** Input records **
──────

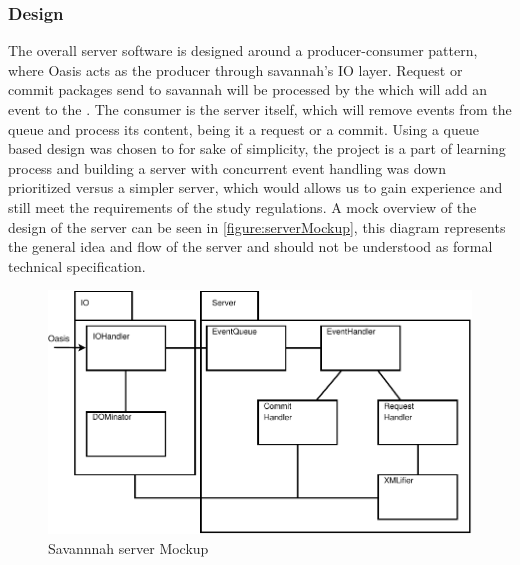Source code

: \subsubsection*{Design}
The overall server software is designed around a producer-consumer pattern, where Oasis acts as the producer through savannah's IO layer.
Request or commit packages send to savannah will be processed by the  which will add an event to the . The consumer is the server itself, which will remove events from the queue and process its content, being it a request or a commit. Using a queue based design was chosen to for sake of simplicity, the project is a part of learning process and building a server with concurrent event handling was down prioritized versus a simpler server, which would allows us to gain experience and still meet the requirements of the study regulations.
 A mock overview of the design of the server can be seen in \autoref{figure:serverMockup}, this diagram represents the general idea and flow of the server and should not be understood as formal technical specification.
\begin{figure}[H]
 \centering
  \includegraphics[scale=1]{images/savaIniDesign}
 \caption{Savannnah server Mockup}
 \label{figure:serverMockup}
\end{figure}
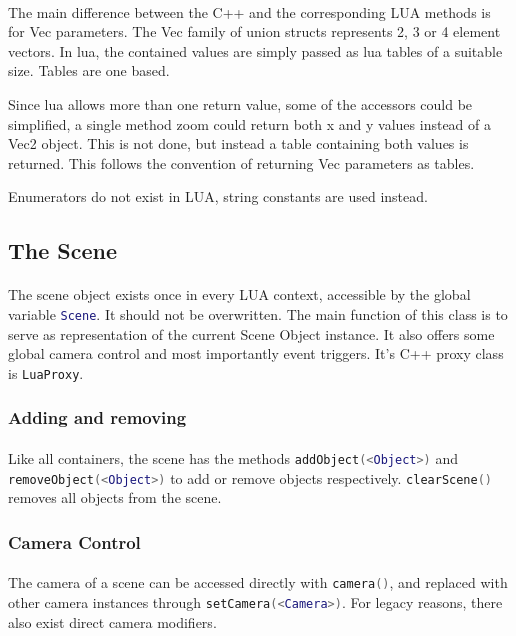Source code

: \paragraph{}
The main difference between the C++ and the corresponding LUA methods is for Vec parameters.
The Vec family of union structs represents 2, 3 or 4 element vectors.
In lua, the contained values are simply passed as lua tables of a suitable size.
Tables are one based.

Since lua allows more than one return value, some of the accessors could be simplified, a single method zoom could return both x and y values instead of a Vec2 object.
This is not done, but instead a table containing both values is returned.
This follows the convention of returning Vec parameters as tables.

Enumerators do not exist in LUA, string constants are used instead.

\subsection{The Scene}
\paragraph{}
The scene object exists once in every LUA context, accessible by the global variable \lstinline[language=lua]{Scene}. It should not be overwritten.
The main function of this class is to serve as representation of the current Scene Object instance.
It also offers some global camera control and most importantly event triggers.
It's C++ proxy class is \lstinline{LuaProxy}.

\subsubsection{Adding and removing}
\paragraph{}
Like all containers, the scene has the methods \lstinline[language=lua]{addObject(<Object>)} and \lstinline[language=lua]{removeObject(<Object>)} to add or remove objects respectively.
\lstinline[language=lua]{clearScene()} removes all objects from the scene.

\subsubsection{Camera Control}
\paragraph{}
The camera of a scene can be accessed directly with \lstinline[language=lua]{camera()}, and replaced with other camera instances through \lstinline[language=lua]{setCamera(<Camera>)}.
For legacy reasons, there also exist direct camera modifiers.

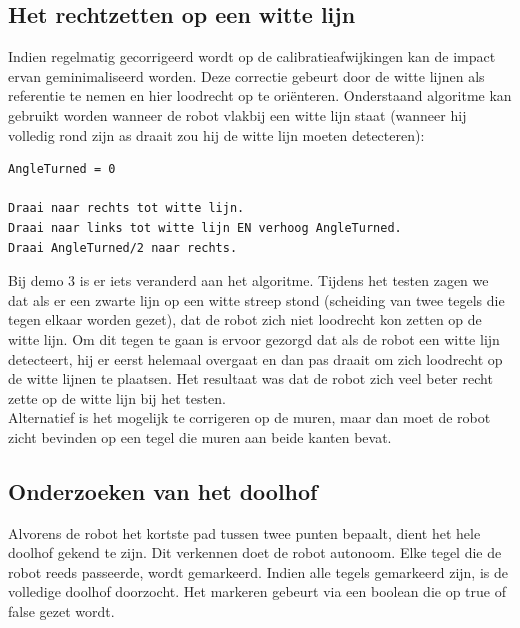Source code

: \documentclass[tt3]{penoverslag}
\begin{document}
\subsection{Het rechtzetten op een witte lijn} %
\label{ssec:algoWitteL}
Indien regelmatig gecorrigeerd wordt op de calibratieafwijkingen kan de impact ervan geminimaliseerd worden. Deze correctie gebeurt door de witte lijnen als referentie te nemen en hier loodrecht op te ori\"enteren.
Onderstaand algoritme kan gebruikt worden wanneer de robot vlakbij een witte lijn staat (wanneer hij volledig rond zijn as draait zou hij de witte lijn moeten detecteren):

\lstset{frame=single, caption=Witte Lijn algoritme (pseudocode),
		label=code:algoWitteL, numbers=left, numberstyle=\footnotesize,
		basicstyle=\sffamily, numbersep=5pt}
\begin{lstlisting}
AngleTurned = 0

Draai naar rechts tot witte lijn.
Draai naar links tot witte lijn EN verhoog AngleTurned.
Draai AngleTurned/2 naar rechts.
\end{lstlisting}

Bij demo 3 is er iets veranderd aan het algoritme. Tijdens het testen zagen we dat als er een zwarte lijn op een witte streep stond (scheiding van twee tegels die tegen elkaar worden gezet), dat de robot zich niet loodrecht kon zetten op de witte lijn. Om dit tegen te gaan is ervoor gezorgd dat als de robot een witte lijn detecteert, hij er eerst helemaal overgaat en dan pas draait om zich loodrecht op de witte lijnen te plaatsen. Het resultaat was dat de robot zich veel beter recht zette op de witte lijn bij het testen.\\

Alternatief is het mogelijk te corrigeren op de muren, maar dan moet de robot zicht bevinden op een tegel die muren aan beide kanten bevat.


\subsection{Onderzoeken van het doolhof} %
\label{ssec:algoOnderzDoolhof}
Alvorens de robot het kortste pad tussen twee punten bepaalt, dient het hele doolhof gekend te zijn. Dit verkennen doet de robot autonoom. Elke tegel die de robot reeds passeerde, wordt gemarkeerd. Indien alle tegels gemarkeerd zijn, is de volledige doolhof doorzocht. Het markeren gebeurt via een boolean die op true of false gezet wordt.
\end{document}
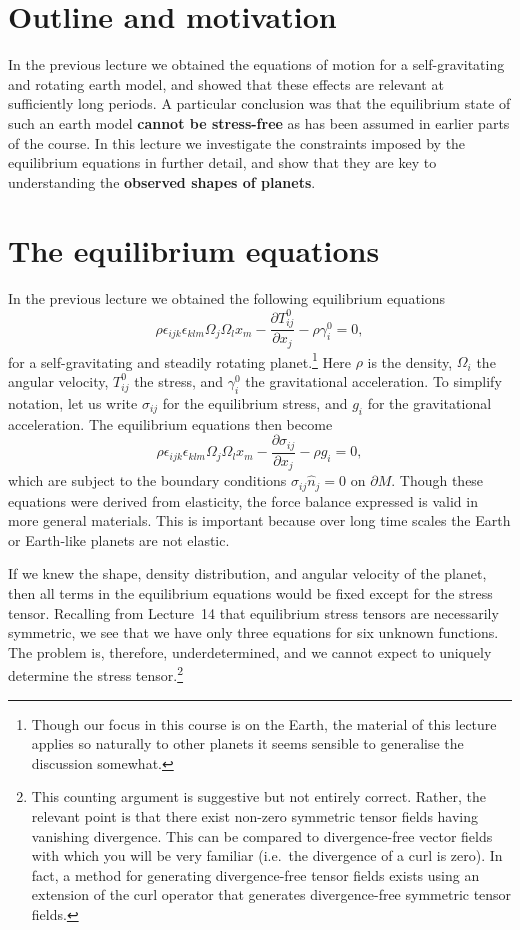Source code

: \section*{Outline and motivation}
In the previous lecture we obtained the equations of motion for a self-gravitating and rotating earth model,
 and showed that these effects are relevant at sufficiently long periods. A particular conclusion was that the equilibrium 
 state of such an earth model \textbf{cannot be stress-free} as has been assumed in earlier parts of the course. 
 In this lecture we investigate the constraints imposed by the equilibrium equations in further detail, and show that they are 
 key to understanding the \textbf{observed shapes of planets}.

\section*{The equilibrium equations}
In the previous lecture we obtained the following equilibrium equations
\begin{equation}
\rho\epsilon_{ijk}\epsilon_{klm}\Omega_{j}\Omega_{l}x_{m}-\frac{\partial T_{ij}^{0}}{\partial x_{j}}-\rho\gamma_{i}^{0}=0,
\label{eq:1}
\end{equation}
for a self-gravitating and steadily rotating planet.\footnote{Though our focus in this course is on the Earth, the material of this 
lecture applies so naturally to other planets it seems sensible to generalise the discussion somewhat.} Here $\rho$ is the 
density, $\Omega_{i}$ the angular velocity, $T_{ij}^{0}$ the stress, and $\gamma_{i}^{0}$ the gravitational acceleration. To 
simplify notation, let us write $\sigma_{ij}$ for the equilibrium stress, and $g_{i}$ for the gravitational acceleration. 
The equilibrium equations then become
\begin{equation}
\rho\epsilon_{ijk}\epsilon_{klm}\Omega_{j}\Omega_{l}x_{m}-\frac{\partial\sigma_{ij}}{\partial x_{j}}-\rho g_{i}=0,
\label{eq:2}
\end{equation}
which are subject to the boundary conditions $\sigma_{ij}\hat{n}_{j}=0$ on $\partial M$. Though these equations were 
derived from elasticity, the force balance expressed is valid in more general materials. This is important because over 
long time scales the Earth or Earth-like planets are not elastic.

If we knew the shape, density distribution, and angular velocity of the planet, then all terms in the equilibrium equations would be 
fixed except for the stress tensor. Recalling from Lecture~14 that equilibrium stress tensors are necessarily symmetric, we 
see that we have only three equations for six unknown functions. The problem is, therefore, underdetermined, and we cannot expect 
to uniquely determine the stress tensor.\footnote{This counting argument is suggestive but not entirely correct. Rather, the relevant 
point is that there exist non-zero symmetric tensor fields having vanishing divergence. This can be compared to divergence-free vector 
fields with which you will be very familiar (i.e.\ the divergence of a curl is zero). In fact, a method for generating divergence-free tensor 
fields exists using an extension of the curl operator that generates divergence-free symmetric tensor fields.}

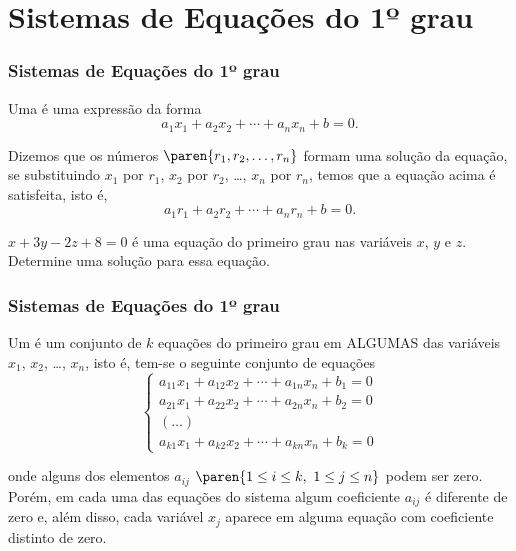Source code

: \section{Sistemas de Equações do 1º grau}
\begin{frame}
    \frametitle{Sistemas de Equações do 1º grau} 
    
    
    \begin{definicao}
    Uma  é uma expressão da forma
    $$a_1x_1 + a_2x_2 + \cdots + a_nx_n +b = 0.$$
    \end{definicao}\pause

    Dizemos que os números $\paren{r_1, r_2, \dots , r_n}$ formam uma solução da equação, se substituindo $x_1$ por $r_1$, $x_2$ por $r_2$, \dots , $x_n$ por $r_n$, temos que a equação acima é satisfeita, isto é, $$a_1r_1 + a_2r_2 + \cdots + a_nr_n +b = 0.$$ \pause

    \begin{exemplo}
        $x + 3y - 2z +8 = 0$ é uma equação do primeiro grau nas variáveis $x$, $y$ e $z$.    Determine uma solução para essa equação.
    \end{exemplo}


\end{frame}
    
    
    

\begin{frame}
    \frametitle{Sistemas de Equações do 1º grau} 

    \begin{definicao}
        Um    é um conjunto de $k$ equações do primeiro grau em ALGUMAS das variáveis $x_1$, $x_2$, \dots , $x_n$, isto é, tem-se o seguinte conjunto de equações
        $$\left\{
        \begin{array}{llll}
        a_{11}x_1 + a_{12}x_2 + \cdots + a_{1n}x_n +b_1 = 0 \\
        a_{21}x_1 + a_{22}x_2 + \cdots + a_{2n}x_n +b_2 = 0 \\
        (\dots) \\
        a_{k1}x_1 + a_{k2}x_2 + \cdots + a_{kn}x_n +b_k = 0 
        \end{array} \right.$$

        onde alguns dos elementos $a_{ij}$ $\paren{1 \leq i \leq k, \ 1 \leq j \leq n}$ podem ser zero. Porém, em cada uma das equações do sistema algum coeficiente $a_{ij}$ é diferente de zero e, além disso, cada variável $x_j$ aparece em alguma equação com coeficiente distinto de zero.
    \end{definicao}


\end{frame}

──────

** Work order **
Look above for the line with "A mock overview" and the line with "Since lua allows". Output those two and everything between them exactly, pictures excluded.

** Output of the exercise **
 A mock overview of the design of the server can be seen in \autoref{figure:serverMockup}, this diagram represents the general idea and flow of the server and should not be understood as formal technical specification.
\begin{figure}[H]
 \centering
  \includegraphics[scale=1]{images/savaIniDesign}
 \caption{Savannnah server Mockup}
 \label{figure:serverMockup}
\end{figure}
Source code

: \paragraph{}
The main difference between the C++ and the corresponding LUA methods is for Vec parameters.
The Vec family of union structs represents 2, 3 or 4 element vectors.
In lua, the contained values are simply passed as lua tables of a suitable size.
Tables are one based.

Since lua allows more than one return value, some of the accessors could be simplified, a single method zoom could return both x and y values instead of a Vec2 object.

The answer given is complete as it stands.